Voici l’interview qui fait trembler la République et pour laquelle le peuple attend les retombées

La semaine écoulée, le Porte parole de la présidence de la République, Jessey Ella Ekogha, a accordé une interview explosive au quotidien L’union. L’interview a choqué les citoyens lambda, remué les milieux d’affaires, suscité la panique et la peur auprès des présumés opérateurs économiques véreux, mais aussi laissé un goût d’inachevé sur les retombées concernant les révélations faites à propos des vastes magouilles autour de la dette intérieure de l’Etat gabonais.

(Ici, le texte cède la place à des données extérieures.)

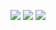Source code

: 

![](https://i.imgur.com/EyRiRNW.gif)
![](https://i.imgur.com/miTq4zb.gif)
![](https://i.imgur.com/6kXUFLU.gif)



<!--
![](https://i.imgur.com/bpr8tqf.jpg)
-->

L’homme qui porte la parole du président Ali Bongo Ondimba a révélé que grace à un travail minutieux de vérification faite sur l’ensemble du territoire national, la Task force sur la dette intérieure a réussi, à ce jour, à effacer 440 milliards de francs de fausses dettes sur les 650 milliards de francs CFA audités.

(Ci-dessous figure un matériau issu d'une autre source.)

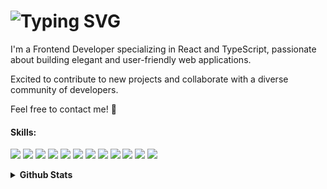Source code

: # ![Typing SVG](https://readme-typing-svg.demolab.com?font=Fira+Code&weight=600&size=24&pause=1000&color=000000&vCenter=true&width=435&height=36&lines=Hello%2C+I'm+Diana!)

<p> I'm a Frontend Developer specializing in React and TypeScript, passionate about building elegant and user-friendly web applications. </p>
 <p>Excited to contribute to new projects and collaborate with a diverse community of developers.</p>
 <p> Feel free to contact me! 👋 </p>

#### Skills:
  <p>
    <img src="https://img.shields.io/badge/javascript%20-%23323330.svg?&style=flat&logo=javascript&logoColor=%23F7DF1E"/>
    <img src="https://img.shields.io/badge/react%20-%2320232a.svg?&style=flat&logo=react&logoColor=%2361DAFB"/>
    <img src="https://img.shields.io/badge/node.js%20-%2343853D.svg?&style=flat&logo=node.js&logoColor=white"/>
    <img src="https://img.shields.io/badge/webpack%20-%238DD6F9.svg?&style=flat&logo=webpack&logoColor=black" />
    <img src="https://img.shields.io/badge/-CSS3-1572B6?style=flat-square&logo=CSS3&logoColor=white"/>
    <img src="https://img.shields.io/badge/SASS%20-hotpink.svg?&style=flat&logo=SASS&logoColor=white"/>
    <img src="https://img.shields.io/badge/-HTML5-E34F26?style=flat-square&logo=HTML5&logoColor=white"/>
      <img src="https://img.shields.io/badge/-Github-181717?style=flat-square&logo=GitHub&logoColor=white"/>
    <img src="https://img.shields.io/badge/-Git-F44D27?style=flat-square&logo=Git&logoColor=white"/>
    <img src="https://img.shields.io/badge/-NPM-CB3837?style=flat-square&logo=NPM&logoColor=white"/>
    <img src="https://img.shields.io/badge/-ESLint-4B32C3?style=flat-square&logo=ESLint&logoColor=white"/>
    <img src="https://img.shields.io/badge/-Visual%20Studio%20Code-23A9F2?style=flat-square&logo=Visual%20Studio%20Code&logoColor=white"/>
  </p>
<details>
  <summary><b>Github Stats</b></summary>
 <a href="https://github.com/anuraghazra/github-readme-stats">
  <img align="center" src="https://github-readme-stats.vercel.app/api?username=dianacpg&show_icons=true&rank_icon=github&hide_border=true" alt="Diana's github stats" />
 </a> 
 <a href="https://github.com/anuraghazra/github-readme-stats">
  <img align="center" src="https://github-readme-stats.vercel.app/api/top-langs/?username=dianacpg&layout=compact&hide_border=true" /></a>
</details>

Un véritable scandale qui devrait conduire devant les tribunaux auteurs et complices, prévient le Porte-parole de la Présidence de la République, Jessye Ella Ekogha.

Gabonactu.com publie l’intégralité de cette interview à archiver absolument :

L’Union : Depuis le lancement des audits de la Task Force sur la dette intérieure, vous aviez annoncé la découverte de plus de 370 milliards de francs de fausses dettes.  Comment avez-vous procédé pour démasquer ces créances douteuses ? Combien d’entreprises sont concernées par ce scandale ?

Jessey Ella Ekogha : Si la taskforce a obtenu des résultats aussi différents, c’est parce qu’elle a procédé différemment. Je m’explique.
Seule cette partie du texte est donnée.